## TASK TO CARRY OUT:
After dropping the pictures, give again exactly the lines of the data from its first line through the line with "3. Note that", which is included as well.
++++++
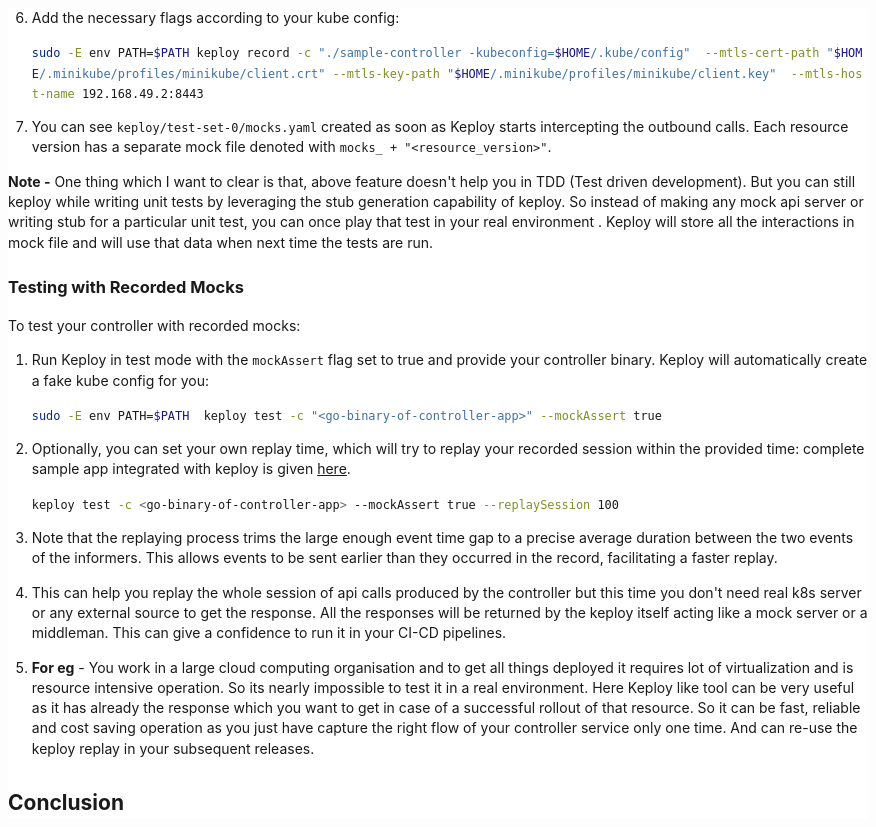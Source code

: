 6. Add the necessary flags according to your kube config:
    
    ```bash
    sudo -E env PATH=$PATH keploy record -c "./sample-controller -kubeconfig=$HOME/.kube/config"  --mtls-cert-path "$HOME/.minikube/profiles/minikube/client.crt" --mtls-key-path "$HOME/.minikube/profiles/minikube/client.key"  --mtls-host-name 192.168.49.2:8443
    ```
    
7. You can see `keploy/test-set-0/mocks.yaml` created as soon as Keploy starts intercepting the outbound calls. Each resource version has a separate mock file denoted with `mocks_ + "<resource_version>"`.
    

**Note -** One thing which I want to clear is that, above feature doesn't help you in TDD (Test driven development). But you can still keploy while writing unit tests by leveraging the stub generation capability of keploy. So instead of making any mock api server or writing stub for a particular unit test, you can once play that test in your real environment . Keploy will store all the interactions in mock file and will use that data when next time the tests are run.

### Testing with Recorded Mocks

To test your controller with recorded mocks:

1. Run Keploy in test mode with the `mockAssert` flag set to true and provide your controller binary. Keploy will automatically create a fake kube config for you:
    
    ```bash
    sudo -E env PATH=$PATH  keploy test -c "<go-binary-of-controller-app>" --mockAssert true
    ```
    
2. Optionally, you can set your own replay time, which will try to replay your recorded session within the provided time: complete sample app integrated with keploy is given [here](https://github.com/Sarthak160/sample-controller/blob/44c078e4d0646b06e7a5befbbfac54532b693c9c/main.go#L46).
    
    ```bash
    keploy test -c <go-binary-of-controller-app> --mockAssert true --replaySession 100
    ```
    
3. Note that the replaying process trims the large enough event time gap to a precise average duration between the two events of the informers. This allows events to be sent earlier than they occurred in the record, facilitating a faster replay.
    
4. This can help you replay the whole session of api calls produced by the controller but this time you don't need real k8s server or any external source to get the response. All the responses will be returned by the keploy itself acting like a mock server or a middleman. This can give a confidence to run it in your CI-CD pipelines.
    
5. **For eg** - You work in a large cloud computing organisation and to get all things deployed it requires lot of virtualization and is resource intensive operation. So its nearly impossible to test it in a real environment. Here Keploy like tool can be very useful as it has already the response which you want to get in case of a successful rollout of that resource. So it can be fast, reliable and cost saving operation as you just have capture the right flow of your controller service only one time. And can re-use the keploy replay in your subsequent releases.
    

## Conclusion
++++++
## EXERCISE SOLUTION:
Source code

: 6. Add the necessary flags according to your kube config:
    
    ```bash
    sudo -E env PATH=$PATH keploy record -c "./sample-controller -kubeconfig=$HOME/.kube/config"  --mtls-cert-path "$HOME/.minikube/profiles/minikube/client.crt" --mtls-key-path "$HOME/.minikube/profiles/minikube/client.key"  --mtls-host-name 192.168.49.2:8443
    ```
    
7. You can see `keploy/test-set-0/mocks.yaml` created as soon as Keploy starts intercepting the outbound calls. Each resource version has a separate mock file denoted with `mocks_ + "<resource_version>"`.
    

**Note -** One thing which I want to clear is that, above feature doesn't help you in TDD (Test driven development). But you can still keploy while writing unit tests by leveraging the stub generation capability of keploy. So instead of making any mock api server or writing stub for a particular unit test, you can once play that test in your real environment . Keploy will store all the interactions in mock file and will use that data when next time the tests are run.

### Testing with Recorded Mocks

To test your controller with recorded mocks:

1. Run Keploy in test mode with the `mockAssert` flag set to true and provide your controller binary. Keploy will automatically create a fake kube config for you:
    
    ```bash
    sudo -E env PATH=$PATH  keploy test -c "<go-binary-of-controller-app>" --mockAssert true
    ```
    
2. Optionally, you can set your own replay time, which will try to replay your recorded session within the provided time: complete sample app integrated with keploy is given [here](https://github.com/Sarthak160/sample-controller/blob/44c078e4d0646b06e7a5befbbfac54532b693c9c/main.go#L46).
    
    ```bash
    keploy test -c <go-binary-of-controller-app> --mockAssert true --replaySession 100
    ```
    
3. Note that the replaying process trims the large enough event time gap to a precise average duration between the two events of the informers. This allows events to be sent earlier than they occurred in the record, facilitating a faster replay.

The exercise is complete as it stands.